*DIRECTIONS FOR THIS TASK:* Search the records for the word "request". Copy every line where it appears.

*DATASET RECORDS:*
====

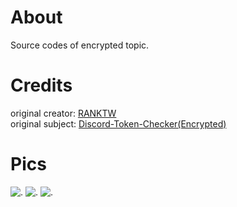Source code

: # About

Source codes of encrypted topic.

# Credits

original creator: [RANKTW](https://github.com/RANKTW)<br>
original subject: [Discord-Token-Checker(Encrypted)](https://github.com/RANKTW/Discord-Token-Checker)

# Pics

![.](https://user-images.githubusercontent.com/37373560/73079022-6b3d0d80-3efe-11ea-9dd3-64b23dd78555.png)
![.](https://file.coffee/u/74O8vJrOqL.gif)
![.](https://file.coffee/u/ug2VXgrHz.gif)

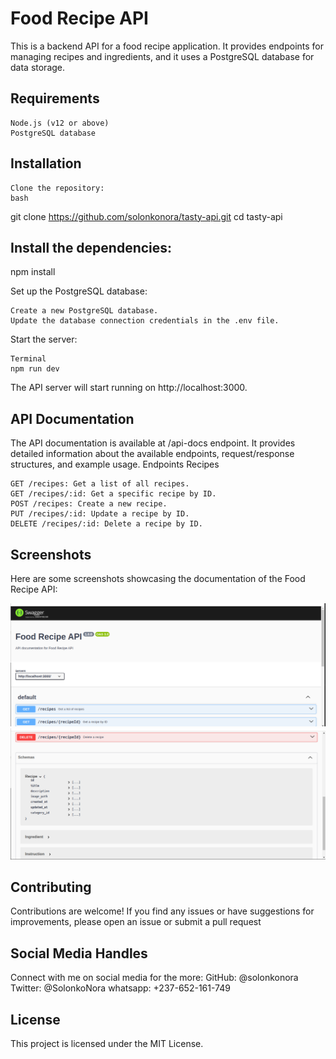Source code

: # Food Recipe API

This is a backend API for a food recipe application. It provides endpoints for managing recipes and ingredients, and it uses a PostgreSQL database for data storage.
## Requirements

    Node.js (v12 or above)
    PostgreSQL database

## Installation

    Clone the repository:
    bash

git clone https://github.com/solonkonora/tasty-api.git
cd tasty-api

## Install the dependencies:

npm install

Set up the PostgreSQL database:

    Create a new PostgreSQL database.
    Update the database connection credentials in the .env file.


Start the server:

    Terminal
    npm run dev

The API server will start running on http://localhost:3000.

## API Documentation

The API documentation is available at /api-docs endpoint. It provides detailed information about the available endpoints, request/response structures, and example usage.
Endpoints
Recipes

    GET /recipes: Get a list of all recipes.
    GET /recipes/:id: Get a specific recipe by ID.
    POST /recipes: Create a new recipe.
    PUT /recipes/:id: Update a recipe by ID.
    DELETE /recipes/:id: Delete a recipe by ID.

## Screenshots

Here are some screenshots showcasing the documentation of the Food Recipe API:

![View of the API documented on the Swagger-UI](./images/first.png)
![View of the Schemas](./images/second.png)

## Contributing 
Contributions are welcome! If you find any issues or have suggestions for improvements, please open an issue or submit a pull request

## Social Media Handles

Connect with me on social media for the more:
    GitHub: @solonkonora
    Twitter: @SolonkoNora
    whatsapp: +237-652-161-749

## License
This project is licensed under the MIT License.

====

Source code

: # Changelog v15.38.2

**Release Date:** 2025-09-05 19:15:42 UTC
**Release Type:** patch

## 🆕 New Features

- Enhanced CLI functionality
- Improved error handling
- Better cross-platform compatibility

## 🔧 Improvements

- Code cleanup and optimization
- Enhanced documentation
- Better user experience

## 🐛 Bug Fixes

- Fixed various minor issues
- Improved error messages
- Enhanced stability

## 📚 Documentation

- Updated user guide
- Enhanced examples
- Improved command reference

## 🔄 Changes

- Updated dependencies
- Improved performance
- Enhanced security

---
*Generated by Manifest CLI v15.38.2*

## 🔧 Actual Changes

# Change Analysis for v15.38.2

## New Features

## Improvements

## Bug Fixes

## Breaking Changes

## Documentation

====

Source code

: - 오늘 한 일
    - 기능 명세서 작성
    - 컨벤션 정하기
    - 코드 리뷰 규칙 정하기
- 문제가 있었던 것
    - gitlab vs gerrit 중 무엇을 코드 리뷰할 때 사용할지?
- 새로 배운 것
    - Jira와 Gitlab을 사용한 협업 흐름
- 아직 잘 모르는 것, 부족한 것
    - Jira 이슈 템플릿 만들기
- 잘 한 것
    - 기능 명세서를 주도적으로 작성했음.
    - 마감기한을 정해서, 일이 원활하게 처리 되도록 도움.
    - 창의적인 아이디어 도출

====

*TASK ANSWER:*
The API documentation is available at /api-docs endpoint. It provides detailed information about the available endpoints, request/response structures, and example usage.
Contributions are welcome! If you find any issues or have suggestions for improvements, please open an issue or submit a pull request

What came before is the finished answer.